Sir Roger GALE, United Kingdom, EC/DA ; Mr Marc BERNHARD, Germany, EC/DA ; Lord David BLENCATHRA, United Kingdom, EC/DA ; Mr Bob De BRABANDERE, Belgium, EC/DA ; Sir Christopher CHOPE, United Kingdom, EC/DA ; Sir Jeffrey DONALDSON, United Kingdom, EC/DA ; Lady Diana ECCLES, United Kingdom, EC/DA ; Mr Oleksii GONCHARENKO, Ukraine, EC/DA ; Mr Martin GRAF, Austria, EC/DA ; Mr Tom van GRIEKEN, Belgium, EC/DA ; Mr Martin HEBNER, Germany, EC/DA ; Mr John HOWELL, United Kingdom, EC/DA ; Mr Serhii KALCHENKO, Ukraine, EC/DA ; Mr Axel KASSEGGER, Austria, EC/DA ; Ms Olena KHOMENKO, Ukraine, EC/DA ; Mr Norbert KLEINWAECHTER, Germany, EC/DA ; Mr Eerik-Niiles KROSS, Estonia, ALDE ; Sir Edward LEIGH, United Kingdom, EC/DA ; Mr Ian LIDDELL-GRAINGER, United Kingdom, EC/DA ; Mr Dmytro NATALUKHA, Ukraine, EC/DA ; Mr Ulrich OEHME, Germany, EC/DA ; Ms Branka STAMENKOVIĆ, Serbia, EC/DA

For more than 10 years in a row it has become a “tradition” in many cities across Europe that youngsters torch vehicles and attack security, fire fighting and medical services on New Year’s Eve. Every year the attacks intensify, every year the incidents are more widespread than the year before.

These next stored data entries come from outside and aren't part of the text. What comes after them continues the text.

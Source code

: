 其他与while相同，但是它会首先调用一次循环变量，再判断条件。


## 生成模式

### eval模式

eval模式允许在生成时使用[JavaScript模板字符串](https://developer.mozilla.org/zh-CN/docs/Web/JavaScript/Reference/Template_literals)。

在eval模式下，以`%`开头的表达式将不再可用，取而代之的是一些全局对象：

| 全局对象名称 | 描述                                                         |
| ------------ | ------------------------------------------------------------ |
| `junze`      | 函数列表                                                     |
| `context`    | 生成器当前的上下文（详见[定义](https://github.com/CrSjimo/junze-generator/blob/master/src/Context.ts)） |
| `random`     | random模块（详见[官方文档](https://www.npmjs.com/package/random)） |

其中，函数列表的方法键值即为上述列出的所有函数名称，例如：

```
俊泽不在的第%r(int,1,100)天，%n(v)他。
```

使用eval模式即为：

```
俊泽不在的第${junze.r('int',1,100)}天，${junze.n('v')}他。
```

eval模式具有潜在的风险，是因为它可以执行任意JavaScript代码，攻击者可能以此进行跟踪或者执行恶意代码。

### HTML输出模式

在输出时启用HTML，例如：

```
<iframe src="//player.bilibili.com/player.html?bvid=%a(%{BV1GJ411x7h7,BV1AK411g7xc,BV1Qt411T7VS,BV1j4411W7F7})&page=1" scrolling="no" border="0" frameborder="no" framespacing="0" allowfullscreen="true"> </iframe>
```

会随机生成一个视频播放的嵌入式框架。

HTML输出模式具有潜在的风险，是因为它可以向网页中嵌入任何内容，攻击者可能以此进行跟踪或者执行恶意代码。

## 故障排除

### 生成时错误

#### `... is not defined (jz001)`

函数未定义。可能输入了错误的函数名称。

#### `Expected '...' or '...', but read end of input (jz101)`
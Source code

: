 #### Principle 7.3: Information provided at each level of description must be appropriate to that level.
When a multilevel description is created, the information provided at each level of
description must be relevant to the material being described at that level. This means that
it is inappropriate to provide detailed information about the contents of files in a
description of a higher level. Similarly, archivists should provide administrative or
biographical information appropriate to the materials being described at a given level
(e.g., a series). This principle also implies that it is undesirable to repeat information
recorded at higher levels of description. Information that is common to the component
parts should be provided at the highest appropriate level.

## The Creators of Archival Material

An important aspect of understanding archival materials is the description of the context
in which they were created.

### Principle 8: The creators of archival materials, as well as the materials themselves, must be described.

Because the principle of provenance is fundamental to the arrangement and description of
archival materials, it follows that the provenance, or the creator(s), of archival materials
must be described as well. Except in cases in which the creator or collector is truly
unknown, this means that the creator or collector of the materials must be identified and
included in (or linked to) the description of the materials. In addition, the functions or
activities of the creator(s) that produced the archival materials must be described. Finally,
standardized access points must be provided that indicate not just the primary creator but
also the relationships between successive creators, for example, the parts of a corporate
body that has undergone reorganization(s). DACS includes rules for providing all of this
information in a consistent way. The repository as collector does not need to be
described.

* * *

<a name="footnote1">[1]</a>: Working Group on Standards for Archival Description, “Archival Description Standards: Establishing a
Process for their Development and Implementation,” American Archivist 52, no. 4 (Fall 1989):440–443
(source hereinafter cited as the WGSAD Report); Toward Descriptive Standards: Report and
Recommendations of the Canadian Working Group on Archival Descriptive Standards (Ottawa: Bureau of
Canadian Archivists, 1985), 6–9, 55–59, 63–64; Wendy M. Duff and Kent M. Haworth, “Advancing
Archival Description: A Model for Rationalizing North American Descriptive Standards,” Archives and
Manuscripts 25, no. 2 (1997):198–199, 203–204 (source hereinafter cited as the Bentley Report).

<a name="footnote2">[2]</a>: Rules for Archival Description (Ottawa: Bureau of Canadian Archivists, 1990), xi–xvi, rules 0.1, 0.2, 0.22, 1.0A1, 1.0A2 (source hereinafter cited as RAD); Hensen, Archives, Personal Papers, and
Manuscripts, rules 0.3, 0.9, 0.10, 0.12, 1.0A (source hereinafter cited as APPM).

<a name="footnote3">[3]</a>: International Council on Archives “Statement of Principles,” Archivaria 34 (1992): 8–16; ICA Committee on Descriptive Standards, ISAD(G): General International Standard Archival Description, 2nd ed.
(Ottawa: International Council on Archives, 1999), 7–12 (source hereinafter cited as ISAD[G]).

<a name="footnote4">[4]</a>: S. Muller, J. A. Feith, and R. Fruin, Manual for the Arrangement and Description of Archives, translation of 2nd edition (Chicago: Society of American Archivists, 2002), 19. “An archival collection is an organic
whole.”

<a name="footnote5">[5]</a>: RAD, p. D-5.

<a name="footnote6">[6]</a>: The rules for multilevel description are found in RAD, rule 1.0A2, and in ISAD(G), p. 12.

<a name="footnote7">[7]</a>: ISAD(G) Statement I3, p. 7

In Strasbourg alone, more than 200 vehicles were torched on New Year’s Eve 2019. More than 80 vehicles went up in flames that very same night in the other capital of Europe, Brussels. But also in Berlin, Leipzig, Wolfsburg, Växjö and in numerous other European cities extreme violence was displayed against our democracies. In France alone, more than 1 000 vehicles were arsoned during this one night and 100 000 police officers deployed that could not stop outbursts of civil unrest in most of the big French cities but also in many other cities (over 80!), and even in small towns as Grande-Synthe (with less than 30 000 inhabitants), four cars were deliberately set on fire and shops vandalised.

The Parliamentary Assembly should examine how to tackle this pan-European attack on our democratic institutions, destruction of public and private property and the absence of the rule of law in our cities and towns. The Assembly should also examine how to protect our police forces, fire fighters and medical staff for them to be able to execute their duties with full respect from the general public for their important and most valued work. The Assembly needs to hand them the tools to restore law and order for their safety and the safety of all our citizens.